The problem:
Which lines in the data contain the word "attention"? Please copy each of them.

--- START ---

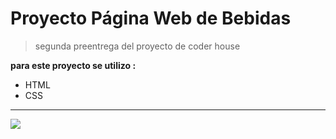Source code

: # Proyecto Página Web de Bebidas

> segunda preentrega del proyecto de coder house

**para este proyecto se utilizo :**

-   HTML
-   CSS

---

![](https://www.techrepublic.com/wp-content/uploads/2022/07/html-css-beginners.jpg?x27457)
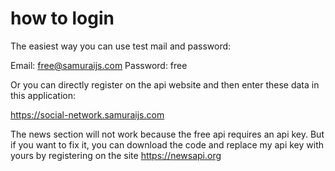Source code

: # how to login

The easiest way you can use test mail and password:

Email: free@samuraijs.com
Password: free

Or you can directly register on the api website and then enter these data in this application:

https://social-network.samuraijs.com

The news section will not work because the free api requires an api key. But if you want to fix it, you can download the code and replace my api key with yours by registering on the site https://newsapi.org
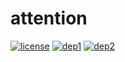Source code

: # attention
[![license](https://img.shields.io/badge/License-Apache_2.0-brightgreen.svg)](https://github.com/philipperemy/keras-attention-mechanism/blob/master/LICENSE) [![dep1](https://img.shields.io/badge/Tensorflow-2.0+-brightgreen.svg)](https://www.tensorflow.org/) [![dep2](https://img.shields.io/badge/Keras-2.0+-brightgreen.svg)](https://keras.io/)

--- END ---

Exercise result:
: # attention
[![license](https://img.shields.io/badge/License-Apache_2.0-brightgreen.svg)](https://github.com/philipperemy/keras-attention-mechanism/blob/master/LICENSE) [![dep1](https://img.shields.io/badge/Tensorflow-2.0+-brightgreen.svg)](https://www.tensorflow.org/) [![dep2](https://img.shields.io/badge/Keras-2.0+-brightgreen.svg)](https://keras.io/)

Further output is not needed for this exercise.